What’s the biggest misconception people have about you when they first meet you?
What’s funny is people often think I’m going to be “hollywood.” I’m really a down to earth person. I love people. I will never, ever be pompous or presumptuous. I respect everyone’s story. I give everyone the benefit of the doubt . Some folks feel like they have the right to change with the onset of fame. But, in my opinion- the only way you can make it through this industry- is to remain true to yourself. When you start acting like youre too good for people you once fucked with- karma comes around to bite you in the ass. When people throw shade my way- I try to brush it off and keep going and take solace in the fact that one day- those people who turned their back on me when I needed them- will be looking to be apart of my movement. That is personally satisfying to me. And, I don’t shit on them when those times do come around. If anything, I help them and make them feel stupid for jerking me. You must lead by example so that people can follow and do the right thing.
You’re one of the few female media personalities in the New York City area who works hands on behind the scenes with your career. How important is being hands-on, and is having a backbone of sorts among a field of ego-drenched men play a factor in it?
Man, if you don’t know your craft from the bottom up- you’re doing yourself a great disservice. I’m a leader that gets down and does the dirty work. We cleaning the bathroom today? I’m right their scrubbing toilets with my team. LEAD BY EXAMPLE. In order to be a boss, you have to be able to put in the work on all levels. People don’t respect those who delegate but have no idea what it takes to do the work. I try to make my team feel like they’re individually important- which they are- and encourage them to give me their best because that’s what I only know how to give in return.

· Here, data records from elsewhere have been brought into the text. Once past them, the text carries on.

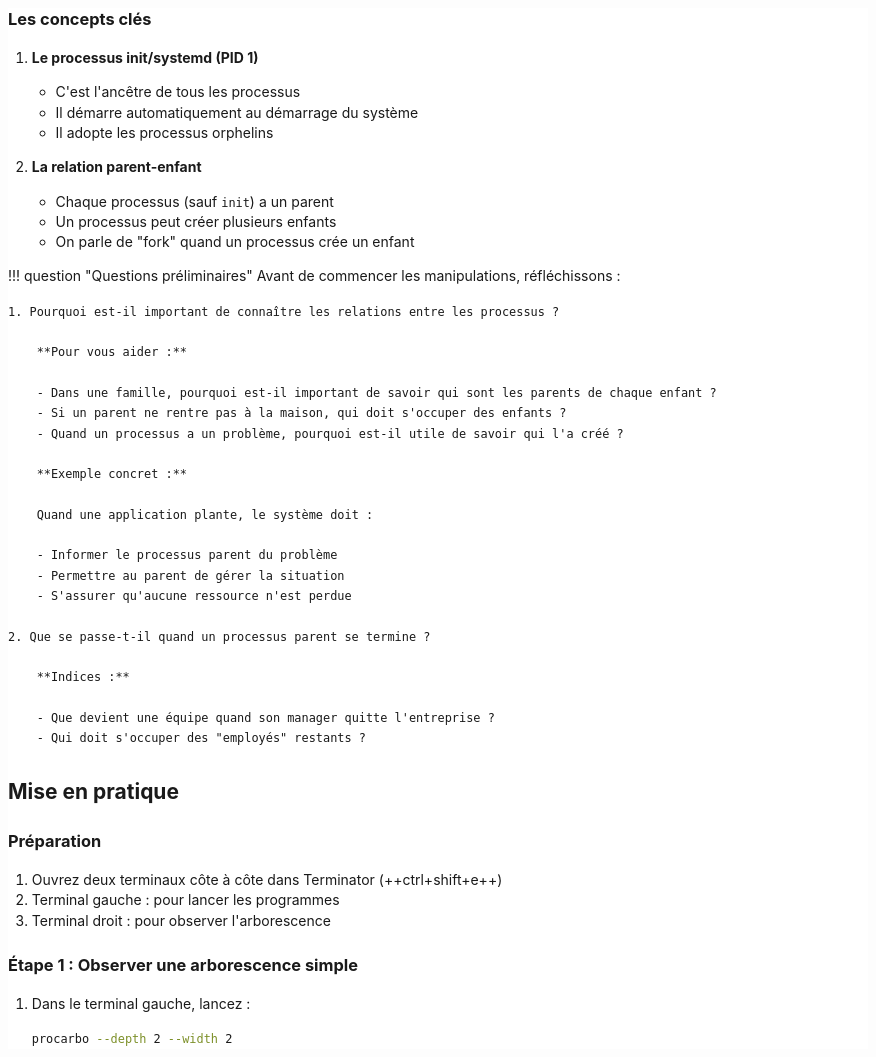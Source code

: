 ### Les concepts clés

1. **Le processus init/systemd (PID 1)**
    - C'est l'ancêtre de tous les processus
    - Il démarre automatiquement au démarrage du système
    - Il adopte les processus orphelins

2. **La relation parent-enfant**
    - Chaque processus (sauf `init`) a un parent
    - Un processus peut créer plusieurs enfants
    - On parle de "fork" quand un processus crée un enfant



!!! question "Questions préliminaires"
    Avant de commencer les manipulations, réfléchissons :

    1. Pourquoi est-il important de connaître les relations entre les processus ?

        **Pour vous aider :**

        - Dans une famille, pourquoi est-il important de savoir qui sont les parents de chaque enfant ?
        - Si un parent ne rentre pas à la maison, qui doit s'occuper des enfants ?
        - Quand un processus a un problème, pourquoi est-il utile de savoir qui l'a créé ?

        **Exemple concret :**

        Quand une application plante, le système doit :

        - Informer le processus parent du problème
        - Permettre au parent de gérer la situation
        - S'assurer qu'aucune ressource n'est perdue

    2. Que se passe-t-il quand un processus parent se termine ?

        **Indices :**

        - Que devient une équipe quand son manager quitte l'entreprise ?
        - Qui doit s'occuper des "employés" restants ?





## Mise en pratique

### Préparation

1. Ouvrez deux terminaux côte à côte dans Terminator (++ctrl+shift+e++)
2. Terminal gauche : pour lancer les programmes
3. Terminal droit : pour observer l'arborescence

### Étape 1 : Observer une arborescence simple

1. Dans le terminal gauche, lancez :
    ```bash
    procarbo --depth 2 --width 2
    ```
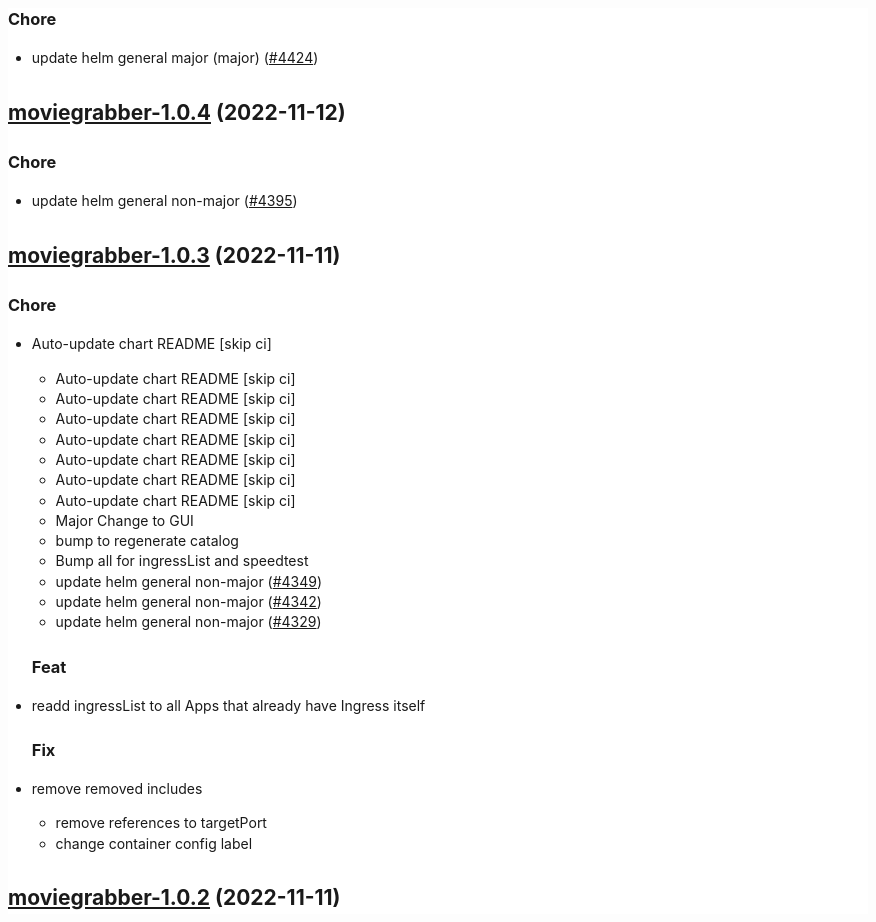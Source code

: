 ### Chore

- update helm general major (major) ([#4424](https://github.com/truecharts/charts/issues/4424))
  
  


## [moviegrabber-1.0.4](https://github.com/truecharts/charts/compare/moviegrabber-1.0.3...moviegrabber-1.0.4) (2022-11-12)

### Chore

- update helm general non-major ([#4395](https://github.com/truecharts/charts/issues/4395))
  
  


## [moviegrabber-1.0.3](https://github.com/truecharts/charts/compare/moviegrabber-0.0.34...moviegrabber-1.0.3) (2022-11-11)

### Chore

- Auto-update chart README [skip ci]
  - Auto-update chart README [skip ci]
  - Auto-update chart README [skip ci]
  - Auto-update chart README [skip ci]
  - Auto-update chart README [skip ci]
  - Auto-update chart README [skip ci]
  - Auto-update chart README [skip ci]
  - Auto-update chart README [skip ci]
  - Major Change to GUI
  - bump to regenerate catalog
  - Bump all for ingressList and speedtest
  - update helm general non-major ([#4349](https://github.com/truecharts/charts/issues/4349))
  - update helm general non-major ([#4342](https://github.com/truecharts/charts/issues/4342))
  - update helm general non-major ([#4329](https://github.com/truecharts/charts/issues/4329))
  
  ### Feat

- readd ingressList to all Apps that already have Ingress itself
  
  ### Fix

- remove removed includes
  - remove references to targetPort
  - change container config label
  
  


## [moviegrabber-1.0.2](https://github.com/truecharts/charts/compare/moviegrabber-0.0.34...moviegrabber-1.0.2) (2022-11-11)
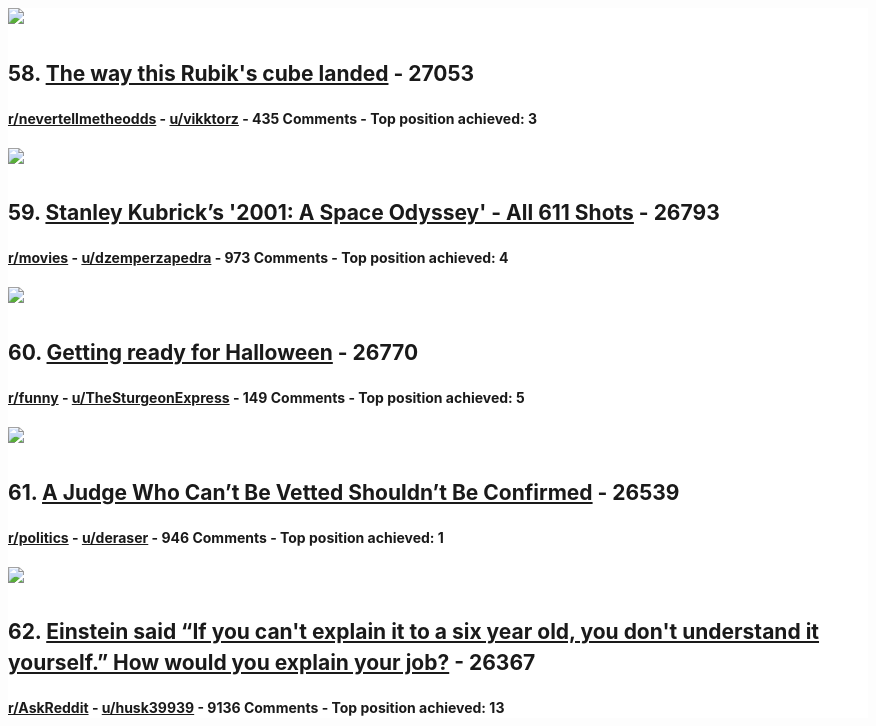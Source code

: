 <a href="https://i.redd.it/16nnfxc86fk11.png"><img src="https://a.thumbs.redditmedia.com/uiEo__gQ6DZayG9y0frY7BtGnp9nHsSCUD_aWcQKDF0.jpg"></img></a>

## 58. [The way this Rubik's cube landed](http://reddit.com/r/nevertellmetheodds/comments/9d5qxl/the_way_this_rubiks_cube_landed/) - 27053
#### [r/nevertellmetheodds](http://reddit.com/r/nevertellmetheodds) - [u/vikktorz](http://reddit.com/u/vikktorz) - 435 Comments - Top position achieved: 3

<a href="https://gfycat.com/JubilantDisfiguredGoral"><img src="https://b.thumbs.redditmedia.com/mMmnT9Wwqn47cuJVTVYrMyGlRweQvxd-lpG3ky0Quxs.jpg"></img></a>

## 59. [Stanley Kubrick’s '2001: A Space Odyssey' - All 611 Shots](http://reddit.com/r/movies/comments/9d5d5n/stanley_kubricks_2001_a_space_odyssey_all_611/) - 26793
#### [r/movies](http://reddit.com/r/movies) - [u/dzemperzapedra](http://reddit.com/u/dzemperzapedra) - 973 Comments - Top position achieved: 4

<a href="https://i.redd.it/zj59h7e9hek11.jpg"><img src="https://a.thumbs.redditmedia.com/prblBPJI8pNs7wB_PdbxX5sNLmwLf9l8BXX0As_PYA4.jpg"></img></a>

## 60. [Getting ready for Halloween](http://reddit.com/r/funny/comments/9d89s1/getting_ready_for_halloween/) - 26770
#### [r/funny](http://reddit.com/r/funny) - [u/TheSturgeonExpress](http://reddit.com/u/TheSturgeonExpress) - 149 Comments - Top position achieved: 5

<a href="https://i.redd.it/6s2r72ln6gk11.jpg"><img src="https://b.thumbs.redditmedia.com/-sb8uVAdRCEucxCOSz9Va8G1eciL0UtLGICutoiINzg.jpg"></img></a>

## 61. [A Judge Who Can’t Be Vetted Shouldn’t Be Confirmed](http://reddit.com/r/politics/comments/9dabu4/a_judge_who_cant_be_vetted_shouldnt_be_confirmed/) - 26539
#### [r/politics](http://reddit.com/r/politics) - [u/deraser](http://reddit.com/u/deraser) - 946 Comments - Top position achieved: 1

<a href="https://www.theatlantic.com/ideas/archive/2018/09/a-judge-who-cant-be-vetted-shouldnt-be-confirmed/569422/"><img src="https://b.thumbs.redditmedia.com/n-C6dH5uQoDVfqBaNn_bEJ6HIZ9mXEfINZ1vmwwHFAo.jpg"></img></a>

## 62. [Einstein said “If you can't explain it to a six year old, you don't understand it yourself.” How would you explain your job?](http://reddit.com/r/AskReddit/comments/9d4v1w/einstein_said_if_you_cant_explain_it_to_a_six/) - 26367
#### [r/AskReddit](http://reddit.com/r/AskReddit) - [u/husk39939](http://reddit.com/u/husk39939) - 9136 Comments - Top position achieved: 13
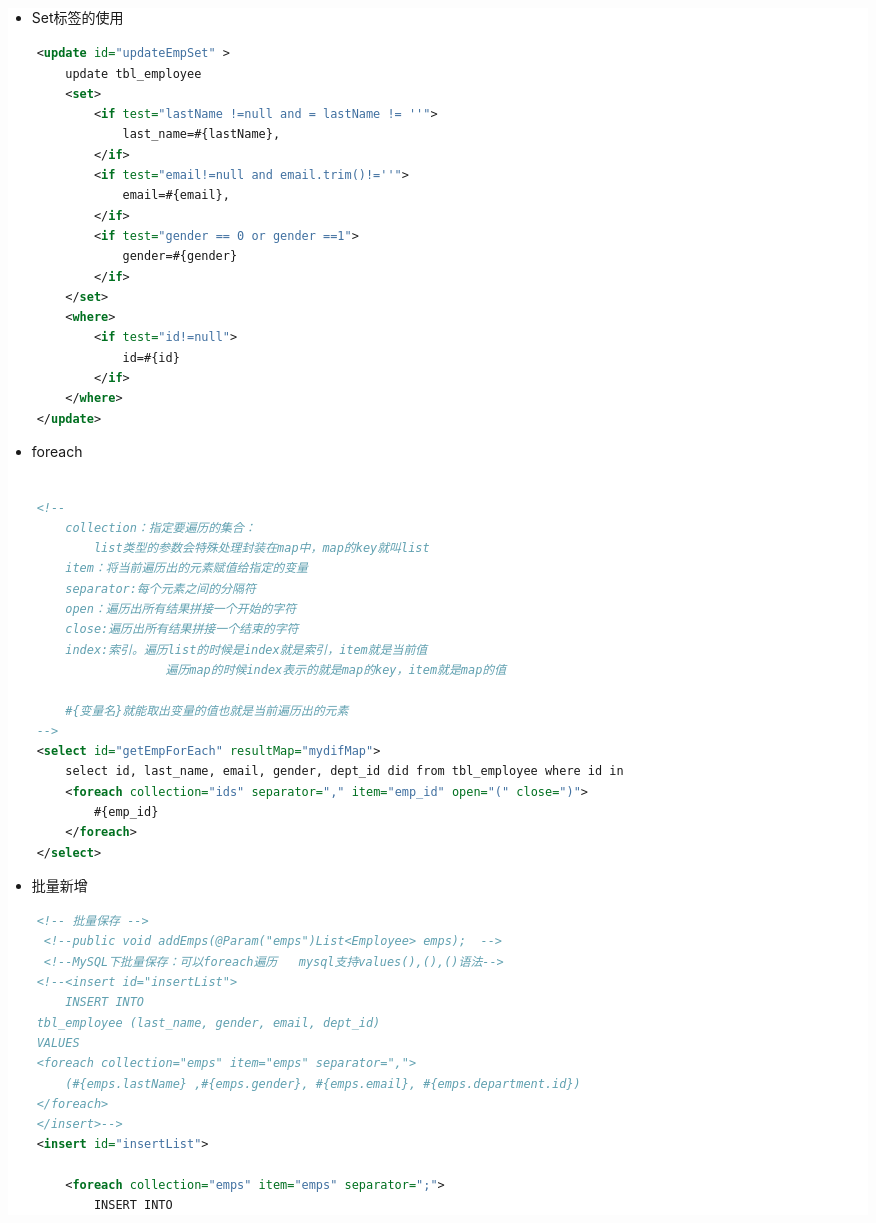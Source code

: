 - Set标签的使用

```xml
	<update id="updateEmpSet" >
        update tbl_employee
        <set>
            <if test="lastName !=null and = lastName != ''">
                last_name=#{lastName},
            </if>
            <if test="email!=null and email.trim()!=''">
                email=#{email},
            </if>
            <if test="gender == 0 or gender ==1">
                gender=#{gender}
            </if>
        </set>
        <where>
            <if test="id!=null">
                id=#{id}
            </if>
        </where>
    </update>
```


- foreach

```xml

	<!--
		collection：指定要遍历的集合：
			list类型的参数会特殊处理封装在map中，map的key就叫list
		item：将当前遍历出的元素赋值给指定的变量
		separator:每个元素之间的分隔符
		open：遍历出所有结果拼接一个开始的字符
		close:遍历出所有结果拼接一个结束的字符
		index:索引。遍历list的时候是index就是索引，item就是当前值
					  遍历map的时候index表示的就是map的key，item就是map的值
		
		#{变量名}就能取出变量的值也就是当前遍历出的元素
	-->
	<select id="getEmpForEach" resultMap="mydifMap">
        select id, last_name, email, gender, dept_id did from tbl_employee where id in
        <foreach collection="ids" separator="," item="emp_id" open="(" close=")">
            #{emp_id}
        </foreach>
    </select>
```

- 批量新增

```xml
	<!-- 批量保存 -->
	 <!--public void addEmps(@Param("emps")List<Employee> emps);  -->
	 <!--MySQL下批量保存：可以foreach遍历   mysql支持values(),(),()语法-->
	<!--<insert id="insertList">
        INSERT INTO
	tbl_employee (last_name, gender, email, dept_id)
	VALUES
	<foreach collection="emps" item="emps" separator=",">
        (#{emps.lastName} ,#{emps.gender}, #{emps.email}, #{emps.department.id})
    </foreach>
    </insert>-->
    <insert id="insertList">

        <foreach collection="emps" item="emps" separator=";">
            INSERT INTO
```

Being a woman in charge comes with great challenges. Not only do I have to prove myself to the higher ups, I have to prove myself to my team who are almost all men. Historically, women have taken the backseat so I’m part of the minority that drive this MF-er! I won’t allow the idea to enter into my head that men are inferior to women. Socially- I can’t change the world but individually- I do believe there are women out there that are capable if not more capable of doing a job better than a man! This is not because I’m sexist because I love men and women the same. Really might love men more but I also love the fact that women are underestimated. That motivates me to blow past people’s expectations and take everything I do to the next level.